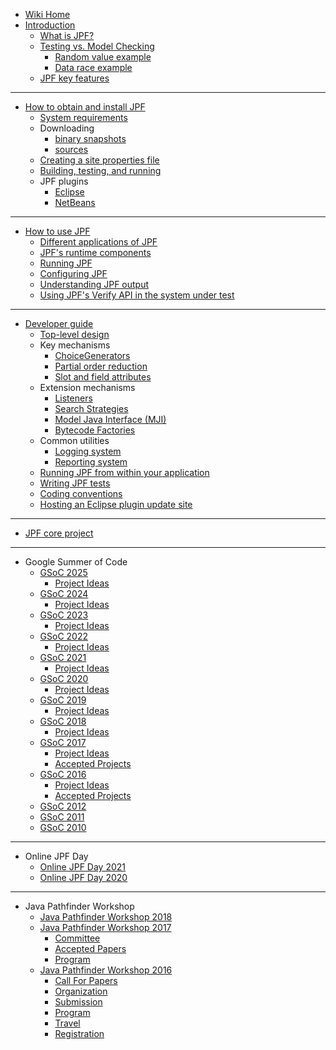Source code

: * [Wiki Home](Home)
* [Introduction](Introduction)
    * [What is JPF?](What-is-JPF)
    * [Testing vs. Model Checking](Testing-vs.-Model-Checking)
         - [Random value example](Random-Example)
         - [Data race example](Race-Example)
    * [JPF key features](Classification)
---
* [How to obtain and install JPF](How-to-install-JPF)
    - [System requirements](System-requirements)
    - Downloading
         - [binary snapshots](Downloading-binary-snapshots)
         - [sources](Downloading-sources)
    - [Creating a site properties file](Creating-site-properties-file)
    - [Building, testing, and running](Build,-Test,-Run)
    - JPF plugins
         - [Eclipse](Eclipse-Plugin) 
         - [NetBeans](NetBeans-Plugin)
---
* [How to use JPF](How-to-use-JPF)
    - [Different applications of JPF](Different-applications-of-JPF)
    - [JPF's runtime components](Runtime-components-of-JPF)
    - [Running JPF](Running-JPF)
    - [Configuring JPF](Configuring-JPF)
    - [Understanding JPF output](Understanding-JPF-output)
    - [Using JPF's Verify API in the system under test](Verify-API-of-JPF)
---
* [Developer guide](Developer-guide)
    * [Top-level design](Search-Strategies)
    * Key mechanisms 
        - [ChoiceGenerators](ChoiceGenerators)
        - [Partial order reduction](Partial-Order-Reduction)
        - [Slot and field attributes](Slot-and-field-attributes)
    * Extension mechanisms
        - [Listeners](Listeners)
        - [Search Strategies](Search-Strategies)
        - [Model Java Interface (MJI)](Model-Java-Interface)
        - [Bytecode Factories](Bytecode-Factories)
    * Common utilities
        - [Logging system](Logging-system)
        - [Reporting system](Reporting-system)
    * [Running JPF from within your application](Running-JPF-from-application)
    * [Writing JPF tests](Writing-JPF-tests)
    * [Coding conventions](Coding-Convention)
    * [Hosting an Eclipse plugin update site](Host-Eclipse-plugin-update-site) 
---
* [JPF core project](JPF-core)
---
* Google Summer of Code
    * [GSoC 2025](JPF-Google-Summer-of-Code-2025)
        * [Project Ideas](GSoC-2025-Project-Ideas)
    * [GSoC 2024](JPF-Google-Summer-of-Code-2024)
        * [Project Ideas](GSoC-2024-Project-Ideas)
    * [GSoC 2023](JPF-Google-Summer-of-Code-2023)
        * [Project Ideas](GSoC-2023-Project-Ideas)
    * [GSoC 2022](JPF-Google-Summer-of-Code-2022)
        * [Project Ideas](GSoC-2022-Project-Ideas)
    * [GSoC 2021](JPF-Google-Summer-of-Code-2021)
        * [Project Ideas](GSoC-2021-Project-Ideas)
    * [GSoC 2020](JPF-Google-Summer-of-Code-2020)
        * [Project Ideas](GSoC-2020-Project-Ideas)
    * [GSoC 2019](JPF-Google-Summer-of-Code-2019)
        * [Project Ideas](GSoC-2019-Project-Ideas)
    * [GSoC 2018](JPF-Google-Summer-of-Code-2018)
        * [Project Ideas](GSoC-2018-Project-Ideas)
    * [GSoC 2017](Google-Summer-of-Code-2017)
        * [Project Ideas](JPF-and-Google-Summer-of-Code-2017-Project-Ideas)
        * [Accepted Projects](Google-Summer-of-Code-2017-Accepted-Projects)
    * [GSoC 2016](Google-Summer-of-Code-2016)
        * [Project Ideas](Google-Summer-of-Code-2016-Project-Ideas)
        * [Accepted Projects](Google-Summer-of-Code-2016-Accepted-Projects)
    * [GSoC 2012](JPF-and-Google-Summer-of-Code-2012)
    * [GSoC 2011](JPF-and-Google-Summer-of-Code-2011)
    * [GSoC 2010](JPF-and-Google-Summer-of-Code-2010)
---
* Online JPF Day
    * [Online JPF Day 2021](JPF-Day-2021-(Online))
    * [Online JPF Day 2020](JPF-Online-Day-2020)
---
* Java Pathfinder Workshop
    * [Java Pathfinder Workshop 2018](JPF-Workshop-2018)
    * [Java Pathfinder Workshop 2017](JPF-Workshop-2017)
        * [Committee](JPF-Workshop-2017-Committee)
        * [Accepted Papers](JPF-Workshop-2017-Accepted-Papers)
        * [Program](JPF-Workshop-2017-Program)
    * [Java Pathfinder Workshop 2016](JPF-Workshop-2016)
        * [Call For Papers](JPF-Workshop-2016-Call-For-Papers)
        * [Organization](JPF-Workshop-2016-Organization)
        * [Submission](JPF-Workshop-2016-Submission)
        * [Program](JPF-Workshop-2016-Program)
        * [Travel](JPF-Workshop-2016-Travel)
        * [Registration](JPF-Workshop-2016-Registration)
<!--* [Related research and publications](Related-publications)-->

◇ ◇ ◇ ◇ ◇ ◇ ◇

**TASK DESCRIPTION:**
Out of the preceding entries, pull every line containing the string "Papers".

**SOLUTION TO THE EXERCISE:**
        * [Accepted Papers](JPF-Workshop-2017-Accepted-Papers)
        * [Call For Papers](JPF-Workshop-2016-Call-For-Papers)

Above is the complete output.